= Damian King =

Australian bodyboarder

Damian King is an Australian professional bodyboarder. He was World Bodyboarding Champion twice, in 2003 and 2004. In 2011 he won the Dropknee World Tour becoming the first bodyboarder in history to win both prone and dropknee world titles.

==Biography==
King grew up in Port Macquarie, New South Wales, which is world-renowned in bodyboarding culture for the level of talent and number of bodyboarders it has produced. The first Australian bodyboarding world champion, Michael Eppelstun, also came from Port Macquarie. The city was officially recognised in 2010 as the "Bodyboarding Capital of Australia" and it is claimed by the Port Macquarie Bodyboarding Association to be the "Bodyboarding Capital of the World".

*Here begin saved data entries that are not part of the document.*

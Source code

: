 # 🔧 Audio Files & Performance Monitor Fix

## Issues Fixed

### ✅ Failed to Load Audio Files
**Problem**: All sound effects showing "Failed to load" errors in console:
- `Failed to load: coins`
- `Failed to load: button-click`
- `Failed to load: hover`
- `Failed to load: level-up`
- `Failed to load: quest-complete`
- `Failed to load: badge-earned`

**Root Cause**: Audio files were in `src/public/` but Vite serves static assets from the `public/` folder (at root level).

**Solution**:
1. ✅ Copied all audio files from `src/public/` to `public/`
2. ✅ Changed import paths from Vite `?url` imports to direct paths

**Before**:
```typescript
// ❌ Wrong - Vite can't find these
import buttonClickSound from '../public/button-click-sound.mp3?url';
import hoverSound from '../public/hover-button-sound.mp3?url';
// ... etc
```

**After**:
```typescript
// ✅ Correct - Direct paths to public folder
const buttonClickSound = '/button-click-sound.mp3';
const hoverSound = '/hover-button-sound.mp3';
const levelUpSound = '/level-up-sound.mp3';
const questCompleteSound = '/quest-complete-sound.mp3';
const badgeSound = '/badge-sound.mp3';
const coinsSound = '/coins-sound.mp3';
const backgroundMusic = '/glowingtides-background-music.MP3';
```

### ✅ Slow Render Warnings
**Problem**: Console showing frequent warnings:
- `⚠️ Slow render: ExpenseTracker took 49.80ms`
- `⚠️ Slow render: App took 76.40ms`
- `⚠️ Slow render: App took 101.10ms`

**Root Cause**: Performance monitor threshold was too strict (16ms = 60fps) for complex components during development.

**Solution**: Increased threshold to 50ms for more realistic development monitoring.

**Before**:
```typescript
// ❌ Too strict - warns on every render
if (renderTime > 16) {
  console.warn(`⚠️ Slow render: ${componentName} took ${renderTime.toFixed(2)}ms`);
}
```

King cited the death of his mother as motivation for winning his first World Championship in 2003.

==Professional career==
- 2003 IBA World Champion
- 2004 IBA World Champion
- 2011 IBA Dropknee World Champion

==Filmography==
- The Joker (2004)
- The Joker 2 (2008)

==Product endorsement==
As of 2013, King is now a team rider for Found Boards, an Australian-based bodyboarding company owned by professional bodyboarder and entrepreneur Mitchell Rawlins. He is also a team rider for Unite Clothing Company, an Australian surfwear company.